En 2005, le magasin, situé rue de Brest dans le 2e arrondissement de Lyon, gagne un étage. En 2014, il est totalement rénové et un magasin pour les enfants ouvre en avril 2018. Pour se démarquer, Yohann Alzraa mise sur sa gamme, des produits tendance « que l’on ne trouve pas dans les grandes chaînes ». La partie sneakers représente 70 % de son chiffre d’affaires, un CA proche de 2,7 millions.

Il y a deux magasins Street Connexion à Lyon. Photo Progrès/Jennifer MILLET

« Jusqu’en 2016-2017, cela augmentait, mais depuis deux ou trois ans, c’est plus compliqué, estime le gérant.

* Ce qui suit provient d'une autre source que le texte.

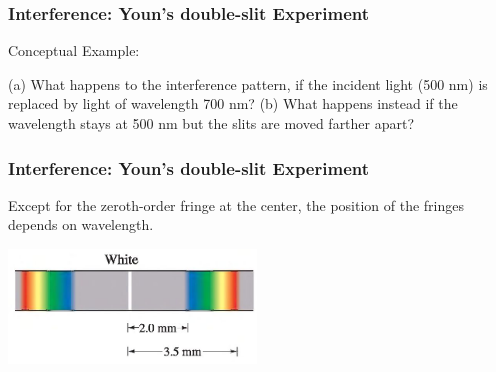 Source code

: \documentclass[]{beamer}
\begin{document}
\begin{frame}

\frametitle{Interference: Youn's double-slit Experiment}

Conceptual Example:
\vspace{3mm}

(a) What happens to the interference pattern, if the incident light
(500 nm) is replaced by light of wavelength 700 nm? (b) What happens instead if the
wavelength stays at 500 nm but the slits are moved farther apart?

  \end{frame}






\begin{frame}

\frametitle{Interference: Youn's double-slit Experiment}
Except for the zeroth-order fringe at the center, the position of the fringes depends on wavelength.

\vspace{3mm}

  \begin{center}
  \includegraphics[height=1.2in]{images5/colors.jpg}
\end{center}

  \end{frame}









\end{document}
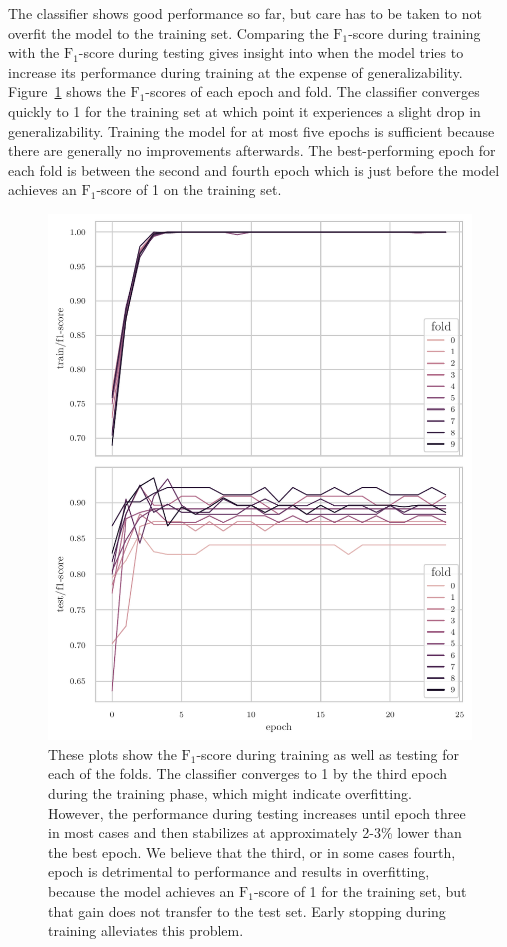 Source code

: \documentclass[draft,final]{vutinfth} %
\begin{document}
The classifier shows good performance so far, but care has to be taken
to not overfit the model to the training set. Comparing the
$\mathrm{F}_1$-score during training with the $\mathrm{F}_1$-score
during testing gives insight into when the model tries to increase its
performance during training at the expense of
generalizability. Figure~\ref{fig:classifier-hyp-folds} shows the
$\mathrm{F}_1$-scores of each epoch and fold. The classifier converges
quickly to 1 for the training set at which point it experiences a
slight drop in generalizability. Training the model for at most five
epochs is sufficient because there are generally no improvements
afterwards. The best-performing epoch for each fold is between the
second and fourth epoch which is just before the model achieves an
$\mathrm{F}_1$-score of 1 on the training set.

\begin{figure}
  \centering
  \includegraphics[width=.9\textwidth]{graphics/classifier-hyp-folds-f1.pdf}
  \caption[$\mathrm{F}_1$-score of stratified $10$-fold cross
  validation.]{These plots show the $\mathrm{F}_1$-score during
    training as well as testing for each of the folds. The classifier
    converges to 1 by the third epoch during the training phase, which
    might indicate overfitting. However, the performance during
    testing increases until epoch three in most cases and then
    stabilizes at approximately 2-3\% lower than the best epoch. We
    believe that the third, or in some cases fourth, epoch is
    detrimental to performance and results in overfitting, because the
    model achieves an $\mathrm{F}_1$-score of 1 for the training set,
    but that gain does not transfer to the test set. Early stopping
    during training alleviates this problem.}
  \label{fig:classifier-hyp-folds}
\end{figure}
\end{document}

Le marché est toujours aussi grand, mais c’est plus compliqué qu’avant ». En cause notamment Internet qui prend une part toujours plus grande du gâteau. Alors le développement de Street Connexion passe peut-être par le Net. « Bien sûr, nous sommes présents sur Internet, c’est un impératif et nous travaillons même à développer cette partie-là », reconnaît Yohann Alzraa.

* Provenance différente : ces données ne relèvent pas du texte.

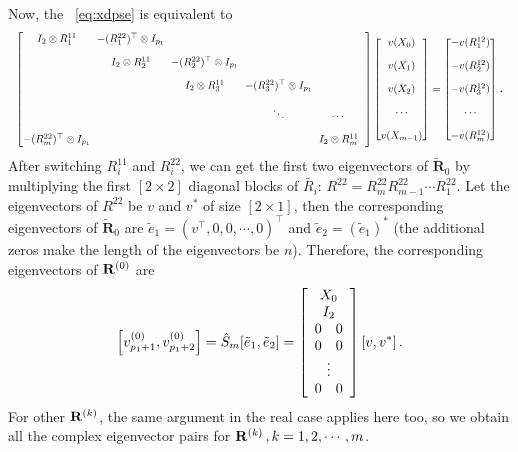 \documentclass[final,leqno,onefignum,onetabnum]{siamltexmm}
\begin{document}
Now, the \pse\ \eqref{eq:xdpse} is equivalent to
\begin{equation}
  \label{eq:xdpsdcomplex}
  \resizebox{\linewidth}{!}{%
  $
  \setlength{\arraycolsep}{3pt}
  \begin{bmatrix}
    I_{2}\otimes R^{11}_{1} & -(R^{22}_{1})^\top \otimes I_{p_{1}} &  & \\[1em]
    & I_{2}\otimes R^{11}_{2} & -(R^{22}_{2})^\top  \otimes I_{p_{1}} &  &\\[1em]
    &  & I_{2}\otimes R^{11}_{3} & -(R^{22}_{3})^\top \otimes I_{p_{1}} &  &\\[1em]
    & & & \ddots &\cdots & \\[1em]
    -(R^{22}_{m})^\top \otimes I_{p_{1}} & & & & I_{2}\otimes R^{11}_{m}
  \end{bmatrix}
  \begin{bmatrix}
    v(X_{0}) \\[1em]
    v(X_{1})  \\[1em]
    v(X_{2})  \\[1em]
    \cdots \\[1em]
    v(X_{m-1})
  \end{bmatrix}
  =
  \begin{bmatrix}
    -v(R^{12}_{1}) \\[1em]
    -v(R^{12}_{2}) \\[1em]
    -v(R^{12}_{3}) \\[1em]
    \cdots \\[1em]
    -v(R^{12}_{m})
  \end{bmatrix} $%
}
\,.
\end{equation}
After switching $R^{11}_{i}$ and $R^{22}_{i}$, we can get the first two
eigenvectors of $\mathbf{\tilde{R}}_{0}$ by multiplying the first
$[2\!\times\! 2]$ diagonal blocks of $\tilde{R_{i}}$:
$R^{22}=R^{22}_{m}R^{22}_{m-1}\cdots R^{22}_{1}$. Let the eigenvectors of
$R^{22}$ be $v$ and $v^{*}$ of size $[2\!\times\! 1]$, then the
corresponding eigenvectors of $\mathbf{\tilde{R}}_{0}$ are
$\tilde{e}_{1}=(v^\top,0,0,\cdots,0)^\top $ and
$\tilde{e}_{2}=(\tilde{e}_{1})^{*}$ (the additional zeros make the length
of the eigenvectors be $n$). Therefore, the corresponding eigenvectors
of $\mathbf{R}^{(0)}$ are
\[
\left[v_{p_{1}+1}^{(0)},v_{p_{1}+2}^{(0)}\right]
 =\hat{S}_{m}[\tilde{e}_{1},\tilde{e}_{2}]
 = \left[
   \begin{array}{c}
   X_{0} \\
   I_{2}    \\
   0 \quad 0\\
   0 \quad 0\\
   \vdots\\
   0 \quad 0
   \end{array}
 \right]
 [v,v^{*}]
\,.
\]
For other $\mathbf{R}^{(k)}$, the same argument in the real case applies
here too, so we obtain all the complex eigenvector pairs for
$\mathbf{R}^{(k)}\,,k=1,2,\cdots,m$.
\end{document}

Offshoes, success-story lyonnaise puissance cinq

Lyon. Offshoes, c’est une histoire de famille, une famille qui s’est lancée il y a une trentaine d’années maintenant dans le commerce de la téléphonie, puis du textile et de la chaussure. Le premier magasin de la famille Taboul se situait rue de Brest à Lyon. Suivront ceux de la rue Victor-Hugo, du centre commercial de la Part Dieu, de celui de Confluence et de la rue de la République.

Anthony Teboul, gérant de Offshoes. Photo DR

« Ce sont à chaque fois des opportunités qui se sont présentées à nous », explique Anthony Teboul, gérant. Aujourd’hui, le développement de la société passe, selon son dirigeant, par le Net.
« Développer la partie internet est une nécessité, il y a une forte demande et la guerre des prix est grande ». Du côté des magasins, c’est celui de la Part Dieu qui fonctionne le plus : « Il fonctionne toute l’année, il est moins dépendant de la météo que ceux du centre-ville », raconte Anthony Teboul.
Pour lui, le plus important pour une boutique vendant des baskets c’est « d’être à la page » : « Il faut avoir les bonnes marques, suivre les tendances, c’est pour cela que nous écoutons beaucoup nos clients ». Si Anthony Teboul se refuse à communiquer un chiffre d’affaires, il avoue qu’il n’est pas question pour le moment d’une implantation hors de la ville de Lyon.

Citadium veut conquérir les habitants
de la Métropole et au-delà

Lyon 2e. C’est certainement l’un des derniers acteurs arrivés sur le marché de la sneaker à Lyon. Citadium a ouvert ses portes dans le nouvel Hôtel-Dieu en mai 2018, mais la marque, elle, n’a rien d’une débutante. L’enseigne du groupe Printemps existe depuis 18 ans et possède aujourd’hui huit magasins à travers la France. Si à Lyon on préfère rester silencieux sur le chiffre d’affaires réalisé lors du premier exercice du magasin, Pierre Pelarrey, président, annonçait en 2017 un chiffre d’affaires global de l’enseigne de plus de 100 millions d’euros. Le point de vente lyonnais devrait profiter de son magnifique emplacement sur trois niveaux en presqu’île pour venir gonfler les chiffres.

Citadium mise sur son ambiance. Photo Progrès/Jennifer MILLET

Ici, les sneakers occupent une place de choix, un étage entier leur est réservé. Il faut dire que dans ce magasin qui a tout du concept6store et qui vend aussi de l’habillement, la basket représente 40 à 45 % des volumes de vente.
« Nous avons plus de 800 paires de baskets à la vente, nous avons vraiment une très grosse gamme de produits qui s’adresse à tout le monde avec les grandes tendances et de gros stocks. C’est notre force de vente », explique Alex Djifetdjian, manager sneakers du magasin.

Lors d’une grosse journée, plus de 100 paires de baskets peuvent être vendues et la tendance n’est pas à la baisse.
« Il y a un vrai engouement pour la basket, les marques investissent beaucoup. Pour nous démarquer de nos concurrents nous proposons un vrai service client, une expérience client. Nos clients viennent pour l’ambiance du magasin ».